March 27, 2021 | Posted in : Article / Book, Billing Record / Entries, Contingency Fees / POF, Coverage of Fees, Expenses / Costs, Fee / Rate Economics, Fee Award, Fee Award Factors, Fee Denial, Fee Entitlement / Recoverability, Fee Expert / Member, Fee Issues on Appeal, Fee Jurisprudence, Fee Reduction, Fees & Insurance Policy, Fees Paid by Insurers, Hours Billled, Lodestar Multiplier, Practice Area: Insurance Coverage Litigation

A recent article by Derek R. Lenzen, “Florida Appellate Court Holds Insured’s Attorneys’ Fee Award Multiplier Is Unsupported By Requirements,” reports that a Florida appellate court held attorneys’ fee award excessive and that the fee multiplier was not necessary in order for an insured to obtain competent counsel in the relevant market.  Deshpande v. Universal Prop. & Cas. Ins. Co., 45 Fla. L. Weekly D2511a (Fla. 3d DCA November 12, 2020).  This article was posted with permission.  The article reads:

The insured filed a claim under a homeowners’ policy.  The insurer denied coverage and the insured filed suit.  After minimal discovery, the insurer served a proposal for settlement exclusive of attorneys’ fees and costs.  The insured accepted the proposal and the parties litigated the amount of reasonable attorneys’ fees.  The insured’s counsel produced invoices for 469 hours among five attorneys and one paralegal, and the insurer provided a line-item response with objections to the invoices.  The insured’s fee expert confirmed the invoices but did not prepare a line-item analysis.  Instead, the insured’s expert applied a blanket 10% reduction of hours from 469 to 422 and stated that a 2.0 multiplier was reasonable. The insurer’s fee expert prepared a full line-item analysis and stated that the market does not require a fee multiplier for insureds to obtain competent counsel.  The trial court adopted the insured’s fee expert’s conclusions without explanation, awarded the fees, and applied the multiplier.

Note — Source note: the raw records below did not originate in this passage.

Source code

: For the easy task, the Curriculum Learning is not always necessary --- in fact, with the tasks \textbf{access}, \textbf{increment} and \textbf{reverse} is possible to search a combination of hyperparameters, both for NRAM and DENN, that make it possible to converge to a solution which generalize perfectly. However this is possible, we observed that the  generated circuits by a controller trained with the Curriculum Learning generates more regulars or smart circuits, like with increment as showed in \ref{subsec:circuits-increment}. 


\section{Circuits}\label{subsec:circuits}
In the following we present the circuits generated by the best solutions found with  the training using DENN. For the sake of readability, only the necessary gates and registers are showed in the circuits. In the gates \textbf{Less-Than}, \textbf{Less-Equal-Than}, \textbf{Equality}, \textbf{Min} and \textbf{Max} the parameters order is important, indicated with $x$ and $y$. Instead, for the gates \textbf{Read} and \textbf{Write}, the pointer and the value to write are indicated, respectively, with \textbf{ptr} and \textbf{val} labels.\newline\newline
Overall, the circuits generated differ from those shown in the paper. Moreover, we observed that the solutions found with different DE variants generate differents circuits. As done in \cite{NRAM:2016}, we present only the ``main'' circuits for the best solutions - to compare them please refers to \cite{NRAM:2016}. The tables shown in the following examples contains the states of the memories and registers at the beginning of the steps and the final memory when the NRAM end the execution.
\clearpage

The appellate court reversed, holding that the trial court did not consider the required eight criteria in determining the amount of attorneys’ fees to be awarded, including specific findings as to the number of hours and reduction or enhancement factors.  The appellate court held that the insured’s counsel did not present evidence that it was reasonable to spend 469 hours on a first-party property insurance case that settled after minimal discovery and without significant motions.  Further, the court found that there was no evidence that the insured could not have obtained other competent counsel in the relevant market absent the availability of a contingency fee multiplier.  The appellate court remanded to the trial court with directions to enter an amended final judgment as per the appellate court’s opinion.